As Republicans, we’ve got our litmus tests for our presidential candidates: fiscal responsibility; an internationalist foreign policy; a strong and well-equipped military; reasonable tax and regulation policies; and commitments to free trade, law and order, and the rule of law.
If these are the prisms through which we are evaluating the 2024 candidates for president, the Harris-Walz wall ticket clearly meets those criteria far and away better than Trump-Vance. Let’s start with the debt and the deficit. While both candidates would add to the cumulative public debt, according to the Committee for a Responsible Federal Budget, Trump’s plans for our economy would add more than twice as much as Harris would to the national debt, $7.5 trillion vs. $3.5 trillion over ten years.

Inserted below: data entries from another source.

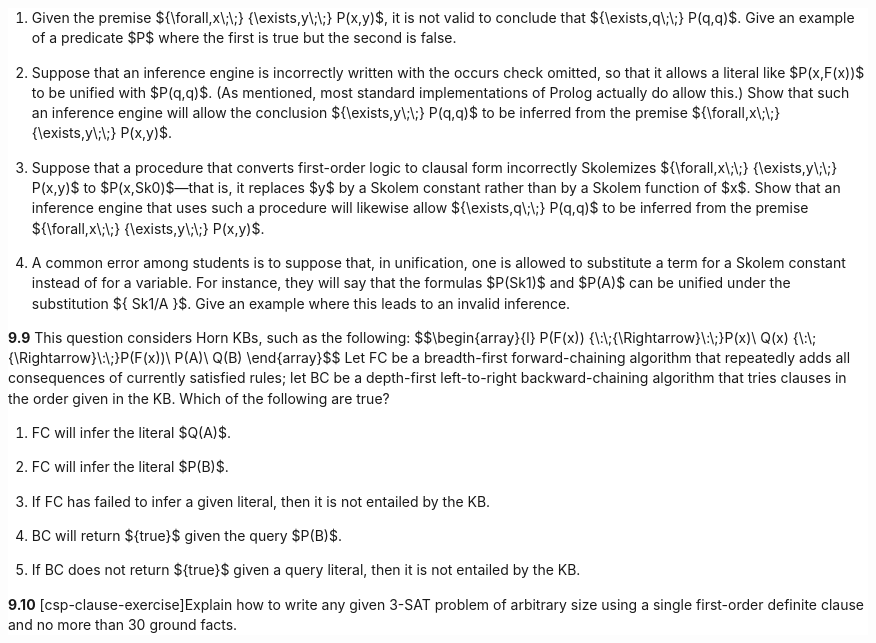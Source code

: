 <ol>
<li><p>Given the premise ${\forall,x\;\;} {\exists,y\;\;} P(x,y)$, it is
not valid to conclude that ${\exists,q\;\;} P(q,q)$. Give an
example of a predicate $P$ where the first is true but the second
is false.</p></li>

<li><p>Suppose that an inference engine is incorrectly written with the
occurs check omitted, so that it allows a literal like $P(x,F(x))$
to be unified with $P(q,q)$. (As mentioned, most standard
implementations of Prolog actually do allow this.) Show that such an
inference engine will allow the conclusion ${\exists,y\;\;} P(q,q)$
to be inferred from the premise
${\forall,x\;\;} {\exists,y\;\;} P(x,y)$.</p></li>

<li><p>Suppose that a procedure that converts first-order logic to clausal
form incorrectly Skolemizes
${\forall,x\;\;} {\exists,y\;\;} P(x,y)$ to $P(x,Sk0)$—that is, it
replaces $y$ by a Skolem constant rather than by a Skolem function
of $x$. Show that an inference engine that uses such a procedure
will likewise allow ${\exists,q\;\;} P(q,q)$ to be inferred from
the premise ${\forall,x\;\;} {\exists,y\;\;} P(x,y)$.</p></li>

<li><p>A common error among students is to suppose that, in unification,
one is allowed to substitute a term for a Skolem constant instead of
for a variable. For instance, they will say that the formulas
$P(Sk1)$ and $P(A)$ can be unified under the substitution
${ Sk1/A }$. Give an example where this leads to an
invalid inference.</p></li>
</ol>

<p><strong>9.9</strong> This question considers Horn KBs, such as the following:
$$\begin{array}{l}
P(F(x)) {\:\;{\Rightarrow}\:\;}P(x)\
Q(x) {\:\;{\Rightarrow}\:\;}P(F(x))\
P(A)\
Q(B)
\end{array}$$ Let FC be a breadth-first forward-chaining algorithm that
repeatedly adds all consequences of currently satisfied rules; let BC be
a depth-first left-to-right backward-chaining algorithm that tries
clauses in the order given in the KB. Which of the following are true?</p>

<ol>
<li><p>FC will infer the literal $Q(A)$.</p></li>

<li><p>FC will infer the literal $P(B)$.</p></li>

<li><p>If FC has failed to infer a given literal, then it is not entailed
by the KB.</p></li>

<li><p>BC will return ${true}$ given the query $P(B)$.</p></li>

<li><p>If BC does not return ${true}$ given a query literal, then it is
not entailed by the KB.</p></li>
</ol>

<p><strong>9.10</strong> [csp-clause-exercise]Explain how to write any given 3-SAT problem of
arbitrary size using a single first-order definite clause and no more
than 30 ground facts.</p>

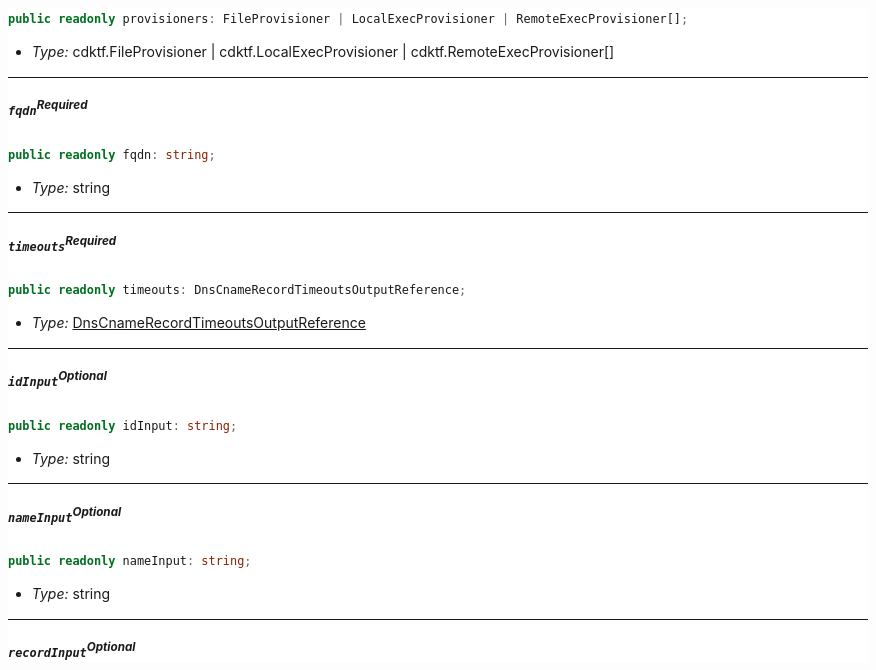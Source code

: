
 ```typescript
public readonly provisioners: FileProvisioner | LocalExecProvisioner | RemoteExecProvisioner[];
```

- *Type:* cdktf.FileProvisioner | cdktf.LocalExecProvisioner | cdktf.RemoteExecProvisioner[]

---

##### `fqdn`<sup>Required</sup> <a name="fqdn" id="@cdktf/provider-azurestack.dnsCnameRecord.DnsCnameRecord.property.fqdn"></a>

```typescript
public readonly fqdn: string;
```

- *Type:* string

---

##### `timeouts`<sup>Required</sup> <a name="timeouts" id="@cdktf/provider-azurestack.dnsCnameRecord.DnsCnameRecord.property.timeouts"></a>

```typescript
public readonly timeouts: DnsCnameRecordTimeoutsOutputReference;
```

- *Type:* <a href="#@cdktf/provider-azurestack.dnsCnameRecord.DnsCnameRecordTimeoutsOutputReference">DnsCnameRecordTimeoutsOutputReference</a>

---

##### `idInput`<sup>Optional</sup> <a name="idInput" id="@cdktf/provider-azurestack.dnsCnameRecord.DnsCnameRecord.property.idInput"></a>

```typescript
public readonly idInput: string;
```

- *Type:* string

---

##### `nameInput`<sup>Optional</sup> <a name="nameInput" id="@cdktf/provider-azurestack.dnsCnameRecord.DnsCnameRecord.property.nameInput"></a>

```typescript
public readonly nameInput: string;
```

- *Type:* string

---

##### `recordInput`<sup>Optional</sup> <a name="recordInput" id="@cdktf/provider-azurestack.dnsCnameRecord.DnsCnameRecord.property.recordInput"></a>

With respect to foreign policy, by all indications from his actual performance as president, as well as his rhetoric on the campaign trail, Donald Trump would pretty much surrender the world stage to Russia in Europe and China in Asia. During his administration he repeatedly threatened to pull the United States out of NATO, and he and his sidekick J.D. Vance would clearly end any more material support for the Ukrainian patriots fighting the Russian invasion of their country.
As Vice President, Kamala Harris has shown aptitude and strength on foreign policy, particularly with respect to Russian hegemony in Ukraine. She has built a relationship of trust with Ukrainian President Volodymyr Zelensky, whereas Donald Trump as president tried to bribe him to influence the 2020 U.S. election.
Trump’s concept for the use of the military appears to be modeled on fascist Nazi Germany of the 1930s. According to The Atlantic he told his longest serving Chief of Staff, General John Kelly, that he wanted generals of the type who served Adolf Hitler. And Trump has strongly suggested on the campaign trail recently that he would not hesitate to use a U.S. military led by a sycophantic flag officer corps against the American people on U.S. soil.
With respect to taxes and regulation, Trump clearly favors a totally fiscally irresponsible tax policy, extending the 2017 tax cuts for the super-wealthy while ignoring the much larger cohort of middle-class Americans who are the engine of economic growth. Harris wants to target a $100 million tax cut on those Americans, while at the same time acknowledging a need for fiscal sanity, as mentioned above.
Trump also wants to add what would essentially be a huge national sales tax that would fall hardest on the middle-class by implementing a 10 to 20 per cent universal baseline tariff on all imported goods, and a 60 per cent tariff on all products emanating from China. This would usher in a return of mega-inflation reminiscent of the late ‘70s and early ‘80s. It would also almost certainly send the U.S. and most of our trading partners into a steep recession. And it would shoot unemployment to Depression-era highs.
With respect to law and order and the rule of law, we have a convicted felon and adjudicated rapist running against a former prosecutor. And don’t forget that Trump incited an insurrectionist riot on the U.S. Capitol to violently overturn a legitimate national election.
In the closing days of this election, where every day from now until November 5 is an election day we need to call three friends who are equivocal on the choice for president and ask them to partake in one 90-minute exercise before voting. Get on YouTube and watch one recent Trump rally. And then ask, ‘does this man have the cognitive ability to be trusted with the nuclear codes?’ He clearly and objectively does not -- and putting him back in the White House is dangerously irresponsible.
Finally, we all need to remember the contrast in life experiences of the two candidates. On the one hand, we have a super-rich, spoiled brat who never wanted for anything, and has been surrounded by yes-men and New York mob figures all his life. On the other hand, we have a very bright and energetic candidate whose single mother struggled to raise her and her sister with conservative values of honesty, hard work, and empathy. A woman who became the chief law enforcement officer of the largest state in the country, before being elected to the United States Senate, and then Vice President of the United States. Enough said.
Paul Hickman was Arizona State Director for Senator John McCain.